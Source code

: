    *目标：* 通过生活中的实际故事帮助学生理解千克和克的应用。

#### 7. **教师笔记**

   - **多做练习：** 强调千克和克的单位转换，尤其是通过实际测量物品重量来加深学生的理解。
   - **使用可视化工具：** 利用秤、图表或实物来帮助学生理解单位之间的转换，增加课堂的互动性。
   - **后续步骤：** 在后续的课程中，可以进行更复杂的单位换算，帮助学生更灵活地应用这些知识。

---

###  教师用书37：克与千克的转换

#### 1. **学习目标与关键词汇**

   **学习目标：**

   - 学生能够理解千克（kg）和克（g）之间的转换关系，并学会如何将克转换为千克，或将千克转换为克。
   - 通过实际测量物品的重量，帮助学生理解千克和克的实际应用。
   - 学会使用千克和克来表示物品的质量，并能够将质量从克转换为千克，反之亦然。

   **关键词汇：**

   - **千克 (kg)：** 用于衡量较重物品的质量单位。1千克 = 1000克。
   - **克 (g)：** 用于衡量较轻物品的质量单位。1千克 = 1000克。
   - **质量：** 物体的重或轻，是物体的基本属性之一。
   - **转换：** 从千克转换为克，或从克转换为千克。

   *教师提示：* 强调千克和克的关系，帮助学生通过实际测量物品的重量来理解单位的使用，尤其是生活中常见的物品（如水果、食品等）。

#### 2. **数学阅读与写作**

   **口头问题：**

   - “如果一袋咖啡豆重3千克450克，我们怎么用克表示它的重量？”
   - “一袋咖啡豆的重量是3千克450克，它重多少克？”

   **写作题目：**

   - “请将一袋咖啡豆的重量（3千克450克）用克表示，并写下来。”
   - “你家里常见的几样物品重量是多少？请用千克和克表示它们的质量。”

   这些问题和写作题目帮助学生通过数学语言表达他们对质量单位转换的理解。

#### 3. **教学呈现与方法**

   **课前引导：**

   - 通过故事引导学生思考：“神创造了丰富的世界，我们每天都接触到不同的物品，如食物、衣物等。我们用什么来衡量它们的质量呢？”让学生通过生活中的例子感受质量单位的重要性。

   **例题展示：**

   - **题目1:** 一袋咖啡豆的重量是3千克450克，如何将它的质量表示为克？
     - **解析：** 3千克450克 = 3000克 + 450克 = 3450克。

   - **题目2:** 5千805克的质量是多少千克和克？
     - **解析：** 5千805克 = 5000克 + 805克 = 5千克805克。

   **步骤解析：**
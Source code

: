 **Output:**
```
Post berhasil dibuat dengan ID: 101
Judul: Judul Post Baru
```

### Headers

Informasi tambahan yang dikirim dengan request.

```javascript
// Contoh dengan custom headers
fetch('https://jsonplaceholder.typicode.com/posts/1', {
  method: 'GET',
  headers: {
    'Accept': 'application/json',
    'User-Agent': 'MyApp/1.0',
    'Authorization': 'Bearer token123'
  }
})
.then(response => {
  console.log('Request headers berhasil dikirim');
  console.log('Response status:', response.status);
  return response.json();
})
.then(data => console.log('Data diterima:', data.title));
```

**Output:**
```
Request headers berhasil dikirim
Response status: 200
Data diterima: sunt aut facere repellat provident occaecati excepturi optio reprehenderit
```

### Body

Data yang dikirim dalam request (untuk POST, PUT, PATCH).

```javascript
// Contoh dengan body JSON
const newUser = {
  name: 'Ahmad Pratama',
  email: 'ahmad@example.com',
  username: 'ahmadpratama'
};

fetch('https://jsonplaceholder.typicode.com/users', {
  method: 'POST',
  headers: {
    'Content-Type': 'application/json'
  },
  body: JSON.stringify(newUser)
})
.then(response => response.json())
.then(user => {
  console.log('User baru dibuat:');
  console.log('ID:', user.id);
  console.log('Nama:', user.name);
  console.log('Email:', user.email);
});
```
⁂
→ WORK TO BE COMPLETED
Repeat the data word for word.

→ RESULT OF THE EXERCISE
Source code

:    *目标：* 通过生活中的实际故事帮助学生理解千克和克的应用。

#### 7. **教师笔记**

   - **多做练习：** 强调千克和克的单位转换，尤其是通过实际测量物品重量来加深学生的理解。
   - **使用可视化工具：** 利用秤、图表或实物来帮助学生理解单位之间的转换，增加课堂的互动性。
   - **后续步骤：** 在后续的课程中，可以进行更复杂的单位换算，帮助学生更灵活地应用这些知识。

---

###  教师用书37：克与千克的转换

#### 1. **学习目标与关键词汇**

   **学习目标：**

   - 学生能够理解千克（kg）和克（g）之间的转换关系，并学会如何将克转换为千克，或将千克转换为克。
   - 通过实际测量物品的重量，帮助学生理解千克和克的实际应用。
   - 学会使用千克和克来表示物品的质量，并能够将质量从克转换为千克，反之亦然。

   **关键词汇：**

   - **千克 (kg)：** 用于衡量较重物品的质量单位。1千克 = 1000克。
   - **克 (g)：** 用于衡量较轻物品的质量单位。1千克 = 1000克。
   - **质量：** 物体的重或轻，是物体的基本属性之一。
   - **转换：** 从千克转换为克，或从克转换为千克。

   *教师提示：* 强调千克和克的关系，帮助学生通过实际测量物品的重量来理解单位的使用，尤其是生活中常见的物品（如水果、食品等）。

#### 2. **数学阅读与写作**

   **口头问题：**

   - “如果一袋咖啡豆重3千克450克，我们怎么用克表示它的重量？”
   - “一袋咖啡豆的重量是3千克450克，它重多少克？”

   **写作题目：**

   - “请将一袋咖啡豆的重量（3千克450克）用克表示，并写下来。”
   - “你家里常见的几样物品重量是多少？请用千克和克表示它们的质量。”

   这些问题和写作题目帮助学生通过数学语言表达他们对质量单位转换的理解。

#### 3. **教学呈现与方法**

   **课前引导：**

   - 通过故事引导学生思考：“神创造了丰富的世界，我们每天都接触到不同的物品，如食物、衣物等。我们用什么来衡量它们的质量呢？”让学生通过生活中的例子感受质量单位的重要性。

   **例题展示：**

   - **题目1:** 一袋咖啡豆的重量是3千克450克，如何将它的质量表示为克？
     - **解析：** 3千克450克 = 3000克 + 450克 = 3450克。

   - **题目2:** 5千805克的质量是多少千克和克？
     - **解析：** 5千805克 = 5000克 + 805克 = 5千克805克。

   **步骤解析：**
Source code

: **Output:**
```
Post berhasil dibuat dengan ID: 101
Judul: Judul Post Baru
```

### Headers

Informasi tambahan yang dikirim dengan request.

```javascript
// Contoh dengan custom headers
fetch('https://jsonplaceholder.typicode.com/posts/1', {
  method: 'GET',
  headers: {
    'Accept': 'application/json',
    'User-Agent': 'MyApp/1.0',
    'Authorization': 'Bearer token123'
  }
})
.then(response => {
  console.log('Request headers berhasil dikirim');
  console.log('Response status:', response.status);
  return response.json();
})
.then(data => console.log('Data diterima:', data.title));
```

**Output:**
```
Request headers berhasil dikirim
Response status: 200
Data diterima: sunt aut facere repellat provident occaecati excepturi optio reprehenderit
```

### Body

Data yang dikirim dalam request (untuk POST, PUT, PATCH).

```javascript
// Contoh dengan body JSON
const newUser = {
  name: 'Ahmad Pratama',
  email: 'ahmad@example.com',
  username: 'ahmadpratama'
};

fetch('https://jsonplaceholder.typicode.com/users', {
  method: 'POST',
  headers: {
    'Content-Type': 'application/json'
  },
  body: JSON.stringify(newUser)
})
.then(response => response.json())
.then(user => {
  console.log('User baru dibuat:');
  console.log('ID:', user.id);
  console.log('Nama:', user.name);
  console.log('Email:', user.email);
});
```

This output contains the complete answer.